> TASK DESCRIPTION
Output exactly the lines from the one with "In particular, the" to the close of the records below, first and last included.

> MATERIALS PROVIDED
****************************************

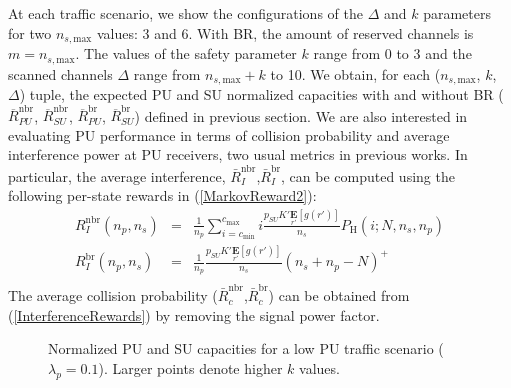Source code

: At each traffic scenario, we show the configurations of the $\Delta$ and $k$ parameters for two $n_{s,\text{max}}$ values: 3 and 6. With BR, the amount of reserved channels is $m=n_{s,\text{max}}$. The values of the safety parameter $k$ range from 0 to 3 and the scanned channels $\Delta$ range from $n_{s,\text{max}}+k$ to 10.
We obtain, for each ($n_{s,\text{max}}$, $k$, $\Delta$) tuple, the expected PU and SU normalized capacities with and without BR ($\overline{R}^{\text{nbr}}_{PU}$, $\overline{R}^{\text{nbr}}_{SU}$, $\overline{R}^{\text{br}}_{PU}$, $\overline{R}^{\text{br}}_{SU}$) defined in previous section. 
We are also interested in evaluating PU performance in terms of collision probability and average interference power at PU receivers, two usual metrics in previous works.
In particular, the average interference, $\bar{R}^{\text{nbr}}_{I}$,$\bar{R}^{\text{br}}_{I}$, can be computed using the following per-state rewards in (\ref{MarkovReward2}):
\begin{equation}\label{InterferenceRewards}
\begin{array}{lcl}
R^{\text{nbr}}_{I}\left(n_{p},n_{s}\right)& = &\frac{1}{n_{p}}\displaystyle\sum_{i=c_{\text{min}}}^{c_{\text{max}}}i\textstyle\frac{p_{SU}K'\underset{r'}{\mathbf{E}}\left[g(r')\right]}{n_{s}}P_{\text{H}}\left(i;N,n_{s},n_{p}\right)\\
R^{\text{br}}_{I}\left(n_{p},n_{s}\right)& = &\frac{1}{n_{p}}\frac{p_{SU}K'\underset{r'}{\mathbf{E}}\left[g(r')\right]}{n_{s}}\left(n_{s}+n_{p}-N\right)^{+}\\
\end{array}
\end{equation}
The average collision probability ($\bar{R}^{\text{nbr}}_{c}$,$\bar{R}^{\text{br}}_{c}$) can be obtained from (\ref{InterferenceRewards}) by removing the signal power factor.
\begin{figure}
\begin{center}
\resizebox{9cm}{!}{}
\end{center}
\caption{Normalized PU and SU capacities for a low PU traffic scenario ($\lambda_{p}=0.1$). Larger points denote higher $k$ values.}\label{BR_fig_LowTraffic}
\end{figure}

****************************************

> ANSWER FOR THE TASK
In particular, the average interference, $\bar{R}^{\text{nbr}}_{I}$,$\bar{R}^{\text{br}}_{I}$, can be computed using the following per-state rewards in (\ref{MarkovReward2}):
\begin{equation}\label{InterferenceRewards}
\begin{array}{lcl}
R^{\text{nbr}}_{I}\left(n_{p},n_{s}\right)& = &\frac{1}{n_{p}}\displaystyle\sum_{i=c_{\text{min}}}^{c_{\text{max}}}i\textstyle\frac{p_{SU}K'\underset{r'}{\mathbf{E}}\left[g(r')\right]}{n_{s}}P_{\text{H}}\left(i;N,n_{s},n_{p}\right)\\
R^{\text{br}}_{I}\left(n_{p},n_{s}\right)& = &\frac{1}{n_{p}}\frac{p_{SU}K'\underset{r'}{\mathbf{E}}\left[g(r')\right]}{n_{s}}\left(n_{s}+n_{p}-N\right)^{+}\\
\end{array}
\end{equation}
The average collision probability ($\bar{R}^{\text{nbr}}_{c}$,$\bar{R}^{\text{br}}_{c}$) can be obtained from (\ref{InterferenceRewards}) by removing the signal power factor.
\begin{figure}
\begin{center}
\resizebox{9cm}{!}{}
\end{center}
\caption{Normalized PU and SU capacities for a low PU traffic scenario ($\lambda_{p}=0.1$). Larger points denote higher $k$ values.}\label{BR_fig_LowTraffic}
\end{figure}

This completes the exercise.